Sexual health, HIV testing and health seeking behaviour of men who have sex with men (MSM) in Nigeria

Published: August 1, 2008

Sexual health, HIV testing and health seeking behaviour of men who have sex with men (MSM) in Nigeria

Background: While Nigeria has private and public health services available, little is known about access, health care needs and the sexual health status of MSM. We present results of a study of the sexual health status and use of health care services for HIV testing and treatment of MSM in Nigeria.

Methods: Between April and July 2006, a survey including an interviewer-administered questionnaire, physical examination and HIV/STI testing were carried out among self-identified MSM. Men were recruited through Respondent Driven Sampling from two cities in South West Nigeria. Participation and testing were voluntary and anonymous.

Results: 1125 MSM were recruited. Only 25.4% of the study population had been previously tested for HIV. Although most (96.4%) provided blood samples for this study, only (10.3%) returned for their test results. Of 145 (13.4%) who tested HIV positive, only 9 (6.2%) knew they were infected. Ninety-six (8.5%) reported either anal or genital discharge in the previous 12 months, of which only 18.8% sought treatment from an accredited health care facility. Only 84 (7.5%) had ever disclosed their sexual identity to their health care providers. Among the 695 who consented to a physical examination, the prevalence of genital discharge, ulcer and warts was 1.9%, 3.7% and 1.9% respectively. The reasons given for low health care use included high costs (77.6%), homophobic attitudes of health care providers (17.0%), and fear of being ‘outed’ (6.1%).

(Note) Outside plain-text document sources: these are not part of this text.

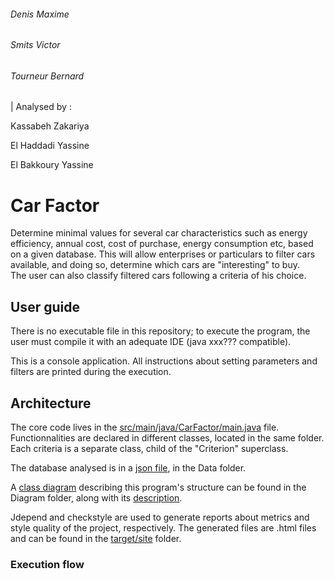 ###### Denis Maxime 
###### Smits Victor 
###### Tourneur Bernard

| Analysed by :

Kassabeh Zakariya

El Haddadi Yassine

El Bakkoury Yassine

# Car Factor
Determine minimal values for several car characteristics such as energy efficiency, annual cost, cost of purchase, energy consumption etc, based on a given database. 
This will allow enterprises or particulars to filter cars available, and doing so, determine which cars are "interesting" to buy.  
The user can also classify filtered cars following a criteria of his choice.

## User guide
There is no executable file in this repository; to execute the program, the user must compile it with 
an adequate IDE (java xxx??? compatible). 

This is a console application. All instructions about setting parameters and filters are printed during
the execution. 
## Architecture
The core code lives in the [src/main/java/CarFactor/main.java](src/main/java/CarFactor/main.java) file. 
Functionnalities are declared in different classes, located in the same folder.
Each criteria is a separate class, child of the "Criterion" superclass. 

The database analysed is in a [json file](Data/models.json), in the Data folder.

A [class diagram](Diagram/Carfactor-class-diagram.pdf) describing this program's structure can be found in the Diagram folder, along with 
its [description](Diagram/DiagramDescription.md). 

Jdepend and checkstyle are used to generate reports about metrics and style quality of the project, 
respectively. The generated files are .html files and can be found in the [target/site](target/site) folder.
### Execution flow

Conclusions: MSM in our study were highly vulnerable to HIV and STIs yet, their health seeking behaviors were poor. There are few opportunities for MSM to access preventive programmes. It is a matter of urgency to recognize the sexual and health risks confronting MSM in Nigeria and the substantial benefits cost-effective targeted intervention programmes could deliver. To reduce the spread of HIV/STI, health care services need to address treatment costs and homophobia.